Names Categorized "purple"

This is a list of names in which the categories include purple.
Ai 1 f Japanese
From Japanese (ai) meaning "love, affection", (ai) meaning "indigo", or other kanji with the same pronunciation.
Amethyst f English (Rare)
From the name of the purple semi-precious stone, which is derived from the Greek negative prefix (a) and μέθυστος (methystos) meaning "intoxicated, drunk", as it was believed to be a remedy against drunkenness. It is the traditional birthstone of February.
Anara f Kazakh, Kyrgyz
From Kazakh and Kyrgyz анар (anar) meaning "pomegranate", a word ultimately derived from Persian.
Bíborka f Hungarian
Derived from Hungarian bíbor meaning "purple".
Bora 3 f Korean
Means "purple" in Korean.
Calfuray f Indigenous American, Mapuche (Hispanicized)
Means "violet flower" in Mapuche, from kallfü "purple, blue" and rayen "flower".
Gentian m Albanian
From the name of the flowering plant called the gentian, the roots of which are used to create a tonic.

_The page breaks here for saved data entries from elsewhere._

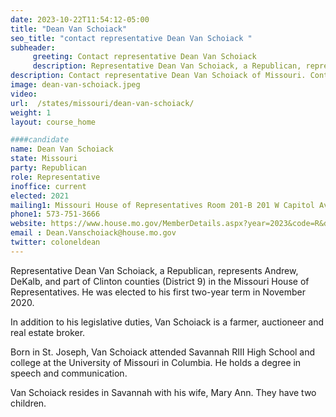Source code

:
 ```yaml
---
date: 2023-10-22T11:54:12-05:00
title: "Dean Van Schoiack"
seo_title: "contact representative Dean Van Schoiack "
subheader:
     greeting: Contact representative Dean Van Schoiack
     description: Representative Dean Van Schoiack, a Republican, represents Andrew, DeKalb, and part of Clinton counties (District 9) in the Missouri House of Representatives. He was elected to his first two-year term in November 2020.
description: Contact representative Dean Van Schoiack of Missouri. Contact information for Dean Van Schoiack includes email address, phone number, and mailing address.
image: dean-van-schoiack.jpeg
video:
url:  /states/missouri/dean-van-schoiack/
weight: 1
layout: course_home

####candidate
name: Dean Van Schoiack
state: Missouri
party: Republican
role: Representative
inoffice: current
elected: 2021
mailing1: Missouri House of Representatives Room 201-B 201 W Capitol Ave Jefferson City, MO 65101
phone1: 573-751-3666
website: https://www.house.mo.gov/MemberDetails.aspx?year=2023&code=R&district=009/
email : Dean.Vanschoiack@house.mo.gov
twitter: coloneldean
---
```


Representative Dean Van Schoiack, a Republican, represents Andrew, DeKalb, and part of Clinton counties (District 9) in the Missouri House of Representatives. He was elected to his first two-year term in November 2020.

In addition to his legislative duties, Van Schoiack is a farmer, auctioneer and real estate broker.

Born in St. Joseph, Van Schoiack attended Savannah RIII High School and college at the University of Missouri in Columbia. He holds a degree in speech and communication.

Van Schoiack resides in Savannah with his wife, Mary Ann. They have two children.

It is derived from the name of the Illyrian king Gentius, who supposedly discovered its medicinal properties.
Gentiana f Albanian
Feminine form of Gentian.
Golnar f Persian
Means "pomegranate flower", derived from Persian گل (gol) meaning "flower" and نار (nar) meaning "pomegranate".
Hyacinth 2 f English (Rare)
From the name of the flower (or the precious stone that also bears this name), ultimately from Greek hyakinthos (see Hyacinthus).
Iantha f Various
Variant of Ianthe.
Ianthe f Greek Mythology
Means "violet flower", derived from Greek ἴον (ion) meaning "violet" and ἄνθος (anthos) meaning "flower". This was the name of an ocean nymph in Greek mythology.
Ibolya f Hungarian
Means "violet" in Hungarian, ultimately from Latin viola.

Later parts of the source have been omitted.